What The BP Spill Might Look Like 360 Days Later

If you’ve got any plans to ever visit any beaches on the east coast, best get them in this summer before it’s too late. That’s the conclusion you can draw if this simulation by researchers of how the BP Gulf spill will look 360 days after April 20th comes to pass.

The simulation, which is only one possible scenario, was created by a team of researchers at the School of Ocean and Earth Science and Technology, University of Hawaii at Manoa, the Department of Oceanography, and the International Pacific Research Center Hawaii. They caution that it is not a detailed forecast and does not take into account effects like coagulation, tarballs, dispersion and microbial degradation.
Here’s what they said of their science:

For the simulations, 5 million buoyant particles were released continuously from April 20 to September 17, 2010, at the location of the Deepwater Horizon oil rig. The release occurred in ocean flow data from simulations conducted with the high-resolution Ocean General Circulation Model for the Earth Simulator (OFES). The paths of the particles were calculated over 360 days from the beginning of the spill. The simulations were conducted with surface ocean circulation data of 5 typical years rather than the actual flow fields…

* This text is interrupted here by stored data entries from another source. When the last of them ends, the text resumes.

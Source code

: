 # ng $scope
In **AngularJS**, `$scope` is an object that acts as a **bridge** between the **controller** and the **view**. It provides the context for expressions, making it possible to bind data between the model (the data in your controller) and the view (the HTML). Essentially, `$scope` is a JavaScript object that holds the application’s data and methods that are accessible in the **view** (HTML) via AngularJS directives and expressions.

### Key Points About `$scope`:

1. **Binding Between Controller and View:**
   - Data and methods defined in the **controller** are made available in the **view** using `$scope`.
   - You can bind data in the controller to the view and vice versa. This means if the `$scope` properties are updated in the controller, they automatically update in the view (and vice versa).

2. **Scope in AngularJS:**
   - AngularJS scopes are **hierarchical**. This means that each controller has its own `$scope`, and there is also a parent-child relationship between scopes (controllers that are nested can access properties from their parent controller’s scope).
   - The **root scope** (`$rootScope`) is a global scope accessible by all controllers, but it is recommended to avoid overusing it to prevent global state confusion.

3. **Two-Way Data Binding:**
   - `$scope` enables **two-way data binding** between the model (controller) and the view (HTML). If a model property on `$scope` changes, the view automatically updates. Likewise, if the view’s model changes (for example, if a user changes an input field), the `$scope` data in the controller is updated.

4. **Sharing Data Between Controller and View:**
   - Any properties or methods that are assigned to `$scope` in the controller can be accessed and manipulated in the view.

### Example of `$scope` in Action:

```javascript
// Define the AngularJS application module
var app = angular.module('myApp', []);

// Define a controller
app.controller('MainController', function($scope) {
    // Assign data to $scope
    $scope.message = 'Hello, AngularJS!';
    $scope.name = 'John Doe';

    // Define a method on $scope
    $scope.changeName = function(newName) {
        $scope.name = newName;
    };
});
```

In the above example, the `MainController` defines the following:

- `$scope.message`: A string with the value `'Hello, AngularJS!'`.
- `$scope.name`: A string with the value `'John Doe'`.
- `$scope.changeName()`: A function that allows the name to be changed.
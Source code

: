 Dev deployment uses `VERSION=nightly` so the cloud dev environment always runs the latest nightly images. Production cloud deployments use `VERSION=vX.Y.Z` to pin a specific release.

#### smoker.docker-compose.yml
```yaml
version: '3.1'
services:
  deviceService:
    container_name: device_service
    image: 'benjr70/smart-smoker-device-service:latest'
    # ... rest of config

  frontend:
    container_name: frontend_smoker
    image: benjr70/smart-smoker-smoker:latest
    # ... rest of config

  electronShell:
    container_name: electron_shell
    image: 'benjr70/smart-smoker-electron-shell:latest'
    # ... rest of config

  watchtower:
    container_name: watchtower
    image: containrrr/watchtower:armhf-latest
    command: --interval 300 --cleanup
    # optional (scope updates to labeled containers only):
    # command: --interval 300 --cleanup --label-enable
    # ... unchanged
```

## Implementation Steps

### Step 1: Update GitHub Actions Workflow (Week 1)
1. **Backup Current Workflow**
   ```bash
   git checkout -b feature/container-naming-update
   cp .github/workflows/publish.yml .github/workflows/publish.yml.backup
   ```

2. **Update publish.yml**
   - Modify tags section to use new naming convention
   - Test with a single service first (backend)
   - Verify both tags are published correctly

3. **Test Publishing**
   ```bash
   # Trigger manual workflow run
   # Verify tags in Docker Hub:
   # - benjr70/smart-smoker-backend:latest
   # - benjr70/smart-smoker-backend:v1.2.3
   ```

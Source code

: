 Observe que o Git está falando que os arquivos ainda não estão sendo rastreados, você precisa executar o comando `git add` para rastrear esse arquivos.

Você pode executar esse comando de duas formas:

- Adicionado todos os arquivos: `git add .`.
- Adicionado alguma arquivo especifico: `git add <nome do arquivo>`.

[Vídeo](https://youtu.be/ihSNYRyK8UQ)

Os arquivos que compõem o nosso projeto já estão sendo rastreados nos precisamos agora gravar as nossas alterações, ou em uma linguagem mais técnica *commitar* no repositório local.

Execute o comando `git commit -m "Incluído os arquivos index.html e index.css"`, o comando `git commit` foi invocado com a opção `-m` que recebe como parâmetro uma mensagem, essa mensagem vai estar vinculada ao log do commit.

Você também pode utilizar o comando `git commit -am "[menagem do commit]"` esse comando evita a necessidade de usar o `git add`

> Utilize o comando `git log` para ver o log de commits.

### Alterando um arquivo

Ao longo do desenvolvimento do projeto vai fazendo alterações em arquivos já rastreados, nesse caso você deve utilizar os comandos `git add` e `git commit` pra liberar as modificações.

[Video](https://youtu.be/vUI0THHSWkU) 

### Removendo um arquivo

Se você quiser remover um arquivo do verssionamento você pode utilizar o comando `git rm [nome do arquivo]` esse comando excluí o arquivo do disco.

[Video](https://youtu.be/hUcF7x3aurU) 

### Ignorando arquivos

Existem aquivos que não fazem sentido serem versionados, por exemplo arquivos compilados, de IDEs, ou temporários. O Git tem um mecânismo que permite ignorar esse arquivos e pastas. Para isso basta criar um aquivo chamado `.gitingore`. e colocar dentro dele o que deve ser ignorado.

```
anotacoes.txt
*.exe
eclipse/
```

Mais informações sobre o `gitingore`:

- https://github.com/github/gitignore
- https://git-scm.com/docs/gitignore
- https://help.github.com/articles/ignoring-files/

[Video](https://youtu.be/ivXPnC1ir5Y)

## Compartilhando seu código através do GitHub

The animations show the calculated surface particle concentrations for grid boxes about 10-km-by-10-km in size into April 2011. For an estimated flow of oil from the Deepwater Horizon well of 50,000 barrels per day over a 150 day period, a concentration of e.g. 10 particles per a grid box corresponds roughly to an oil volume of 2 m3 per ~100 km2 area. The animations show the initial spreading of oil into the Gulf of Mexico followed by its entry from the Loop Current into the narrow Florida Current and then the Gulf Stream. Transported by the Gulf Stream, the erratic paths of the particles in the Atlantic are due to strong current instabilities associated with ocean eddies and recirculations. This leads to a high degree of particle dispersal and dilution in the open Atlantic away from the coast.

These computer simulations suggest that the coastlines near the Carolinas, Georgia and Northern Florida could see the effects of the oil spill as early as October 2010.

Quick, someone drop some Philip Glass on the soundtrack.